By Adedapo Adesanya
Nigerians have been advised to start preparing for the rainy season which may come earlier with the possibility of serious flooding, the Nigerian Hydrological Services Agency (NHISA) has warned.
Director-General of NHISA, Mr Clement Nze, gave this warning at the agency’s maiden news conference held in Abuja on Tuesday, February 4. He explained that this warning was appropriate time to put all measures to curb any disaster in place and not wait till the season kicked off.
“We are here to use this medium to inform Nigerians, stakeholders, the state governments in particular and individuals that this is the right time you can prepare for flooding.
“The state government and local government areas should avoid what we call generally the ‘Fire Brigade Approach’ when the rain is already here,” he said.
He also advised that all the infrastructure needed to avert floods and other related damages that might arise.
“Various governments of Nigeria should begin to prepare for possible flooding for 2020, open up the drainages, or create drainage paths where there are none.
“Remove the structures that are within the flood plains, and let there be adequate drainage paths,” he said.
Mr Nze recalled that precisely on 21 January, the Nigerian Meteorological Agency (NiMet) released its 2020 Seasonal Rainfall Prediction (SRP) and referencing some important points, he pointed out.
“In their prediction, they said the onset of the rainy season in the southern part of Nigeria will be starting from February 24, and in the North, like Sokoto and Katsina, the earliest will be June 22.
“And then for the rainfall to begin to seize, because it starts seizing from the North, according to their prediction, from September 26, it will start seizing from the North downwards to the south, by December 28.

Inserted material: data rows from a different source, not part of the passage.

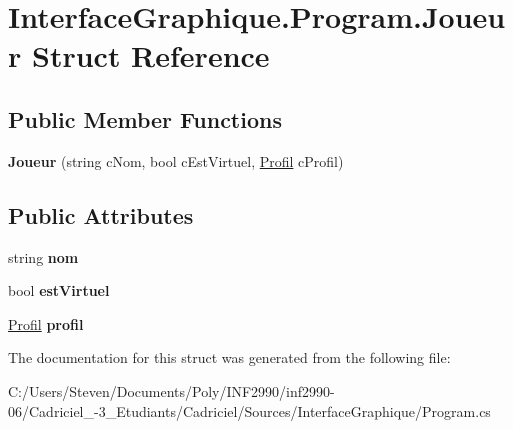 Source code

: \hypertarget{struct_interface_graphique_1_1_program_1_1_joueur}{}\section{Interface\+Graphique.\+Program.\+Joueur Struct Reference}
\label{struct_interface_graphique_1_1_program_1_1_joueur}
\subsection*{Public Member Functions}
\begin{DoxyCompactItemize}
\item 
\hypertarget{struct_interface_graphique_1_1_program_1_1_joueur_aaf155cedd23600e18f16c434489eb534}{}\label{struct_interface_graphique_1_1_program_1_1_joueur_aaf155cedd23600e18f16c434489eb534} 
{\bfseries Joueur} (string c\+Nom, bool c\+Est\+Virtuel, \hyperlink{struct_interface_graphique_1_1_profil}{Profil} c\+Profil)
\end{DoxyCompactItemize}
\subsection*{Public Attributes}
\begin{DoxyCompactItemize}
\item 
\hypertarget{struct_interface_graphique_1_1_program_1_1_joueur_ad063811f744eed615e20751876026835}{}\label{struct_interface_graphique_1_1_program_1_1_joueur_ad063811f744eed615e20751876026835} 
string {\bfseries nom}
\item 
\hypertarget{struct_interface_graphique_1_1_program_1_1_joueur_ad6f62d644a74c223dd80d1da000166d5}{}\label{struct_interface_graphique_1_1_program_1_1_joueur_ad6f62d644a74c223dd80d1da000166d5} 
bool {\bfseries est\+Virtuel}
\item 
\hypertarget{struct_interface_graphique_1_1_program_1_1_joueur_a70160134dded79a4a0fe5ef577ed4875}{}\label{struct_interface_graphique_1_1_program_1_1_joueur_a70160134dded79a4a0fe5ef577ed4875} 
\hyperlink{struct_interface_graphique_1_1_profil}{Profil} {\bfseries profil}
\end{DoxyCompactItemize}


The documentation for this struct was generated from the following file\+:\begin{DoxyCompactItemize}
\item 
C\+:/\+Users/\+Steven/\+Documents/\+Poly/\+I\+N\+F2990/inf2990-\/06/\+Cadriciel\+\_-\/3\+\_\+\+Etudiants/\+Cadriciel/\+Sources/\+Interface\+Graphique/Program.\+cs\end{DoxyCompactItemize}
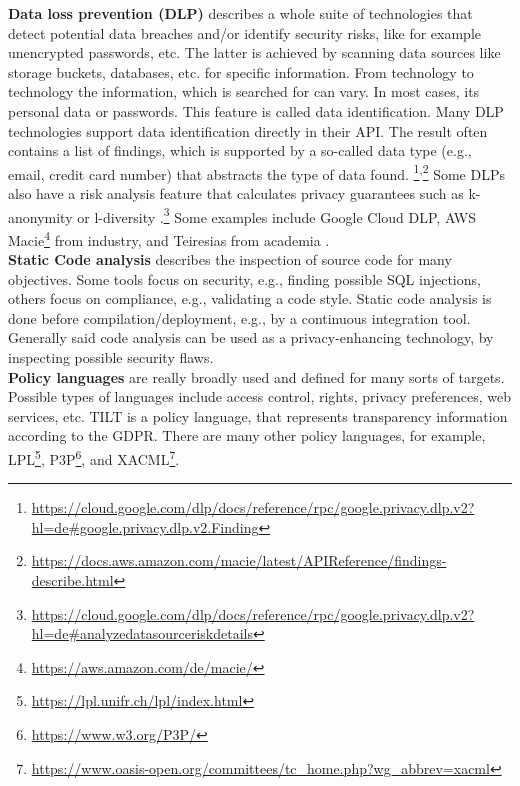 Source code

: \textbf{Data loss prevention (DLP)} describes a whole suite of technologies that detect potential data breaches and/or identify security risks, like for example unencrypted passwords, etc. The latter is achieved by scanning data sources like storage buckets, databases, etc. for specific information. \cite{zhang_what_2020} From technology to technology the information, which is searched for can vary. In most cases, its personal data or passwords. This feature is called data identification. \cite{kim_sensitive_2020} Many DLP technologies support data identification directly in their API. The result often contains a list of findings, which is supported by a so-called data type (e.g., email, credit card number) that abstracts the type of data found. \footnote{\url{https://cloud.google.com/dlp/docs/reference/rpc/google.privacy.dlp.v2?hl=de\#google.privacy.dlp.v2.Finding}}\textsuperscript{,}\footnote{\url{https://docs.aws.amazon.com/macie/latest/APIReference/findings-describe.html}} Some DLPs also have a risk analysis feature that calculates privacy guarantees such as k-anonymity \cite{sweeney_k-anonymity_2002} or l-diversity \cite{machanavajjhala_l_2007}.\footnote{\url{https://cloud.google.com/dlp/docs/reference/rpc/google.privacy.dlp.v2?hl=de\#analyzedatasourceriskdetails}} Some examples include Google Cloud DLP, AWS Macie\footnote{\url{https://aws.amazon.com/de/macie/}} from industry, and Teiresias from academia \cite{grunewald_teiresias_2022}.\\

\textbf{Static Code analysis} describes the inspection of source code for many objectives. \cite{novak_taxonomy_2010} Some tools focus on security, e.g., finding possible SQL injections, others focus on compliance, e.g., validating a code style. Static code analysis is done before compilation/deployment, e.g., by a continuous integration tool. Generally said code analysis can be used as a privacy-enhancing technology, by inspecting possible security flaws. \\

\textbf{Policy languages} are really broadly used and defined for many sorts of targets. Possible types of languages include access control, rights, privacy preferences, web services, etc. TILT is a policy language, that represents transparency information according to the GDPR. \cite{noauthor_review_nodate}
There are many other policy languages, for example, LPL\footnote{\url{https://lpl.unifr.ch/lpl/index.html}}, P3P\footnote{\url{https://www.w3.org/P3P/}}, and XACML\footnote{\url{https://www.oasis-open.org/committees/tc_home.php?wg_abbrev=xacml}}.



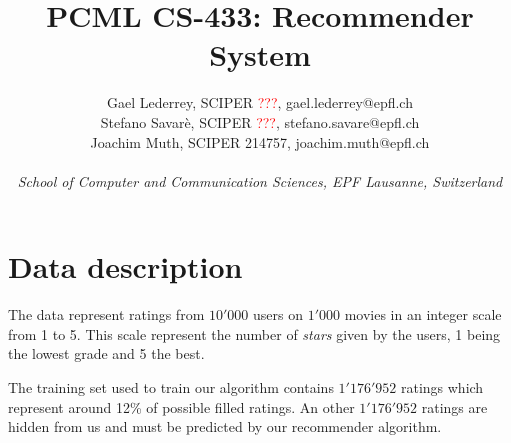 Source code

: \documentclass[10pt,conference,compsocconf]{IEEEtran}
\begin{document}
\title{PCML CS-433: Recommender System}

\author{
  Gael Lederrey, SCIPER \textcolor{red}{???}, gael.lederrey@epfl.ch \\
  Stefano Savar\`e, SCIPER \textcolor{red}{???}, stefano.savare@epfl.ch \\
  Joachim Muth, SCIPER 214757, joachim.muth@epfl.ch\\ \\
  \textit{School of Computer and Communication Sciences, EPF Lausanne, Switzerland}
}

\maketitle

\begin{abstract}

\end{abstract}

\section{Data description}

The data represent ratings from $10'000$ users on $1'000$ movies in an integer scale from 1 to 5. This scale represent the number of \textit{stars} given by the users, 1 being the lowest grade and 5 the best.

The training set used to train our algorithm contains $1'176'952$ ratings which represent around 12\% of possible filled ratings. 
An other $1'176'952$ ratings are hidden from us and must be predicted by our recommender algorithm.


\end{document}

“This year the rainfall, from their prediction, will start early and end within the normal time, it means we are going to have a longer period of rainfall if the prediction goes through or things go on as predicted, there will be a longer spell of rainfall but we are monitoring it,” he added.
The NHISA DG said that flooding could well continue when the rains stopped as a result of other factors.
“Sometimes there can be flooding in Nigeria when the rains have stopped, for instance, last year when the rains had seized in Nigeria in early November, Cameroon opened the Laos Dam on the 10th of October.
“I kept calling the Cameroon authorities, asking did you release water, they said no, meanwhile their Laos Dam was open from October 10 to October 31 for complete three weeks.
“Adamawa was submerged, a greater part of it, Taraba, Benue and eventually Kogi State, in the dry spell in Nigeria, when rainfall has seized, so when they open their dam and there is no rainfall in their own territory, flooding will occur,” he added.
NHISA is the country’s agency responsible for monitoring all the major rivers, including the Transboundary Rivers Niger and Benue.
It is charged with providing information and services required for efficient and sustainable management of the nation’s vast surface and groundwater resources including the security of life, property and water-related hazards such as floods and droughts.